Supplied records:
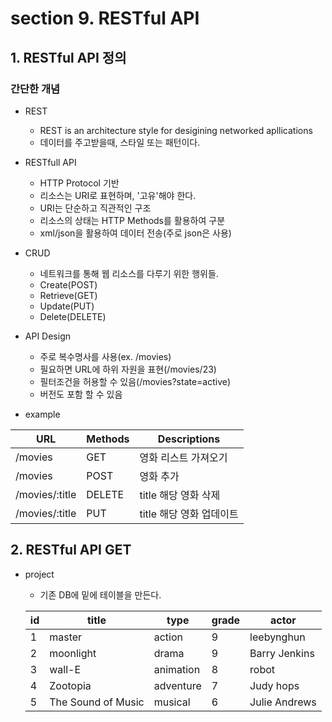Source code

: # section 9. RESTful API

## 1. RESTful API 정의

### 간단한 개념

- REST

  - REST is an architecture style for desigining networked apllications
  - 데이터를 주고받을때, 스타일 또는 패턴이다.

- RESTfull API

  - HTTP Protocol 기반
  - 리소스는 URI로 표현하며, '고유'해야 한다.
  - URI는 단순하고 직관적인 구조
  - 리소스의 상태는 HTTP Methods를 활용하여 구분
  - xml/json을 활용하여 데이터 전송(주로 json은 사용)

- CRUD

  - 네트워크를 통해 웹 리소스를 다루기 위한 행위들.
  - Create(POST)
  - Retrieve(GET)
  - Update(PUT)
  - Delete(DELETE)

- API Design

  - 주로 복수명사를 사용(ex. /movies)
  - 필요하면 URL에 하위 자원을 표현(/movies/23)
  - 필터조건을 허용할 수 있음(/movies?state=active)
  - 버전도 포함 할 수 있음

- example

| URL            | Methods | Descriptions             |
| -------------- | ------- | ------------------------ |
| /movies        | GET     | 영화 리스트 가져오기     |
| /movies        | POST    | 영화 추가                |
| /movies/:title | DELETE  | title 해당 영화 삭제     |
| /movies/:title | PUT     | title 해당 영화 업데이트 |

## 2. RESTful API GET

- project

  - 기존 DB에 밑에 테이블을 만든다.

  | id  | title              | type      | grade | actor         |
  | --- | ------------------ | --------- | ----- | ------------- |
  | 1   | master             | action    | 9     | leebynghun    |
  | 2   | moonlight          | drama     | 9     | Barry Jenkins |
  | 3   | wall-E             | animation | 8     | robot         |
  | 4   | Zootopia           | adventure | 7     | Judy hops     |
  | 5   | The Sound of Music | musical   | 6     | Julie Andrews |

To do:
Show a copy of each line from the data that includes the word "title".

Task solution:
| /movies/:title | DELETE  | title 해당 영화 삭제     |
| /movies/:title | PUT     | title 해당 영화 업데이트 |
  | id  | title              | type      | grade | actor         |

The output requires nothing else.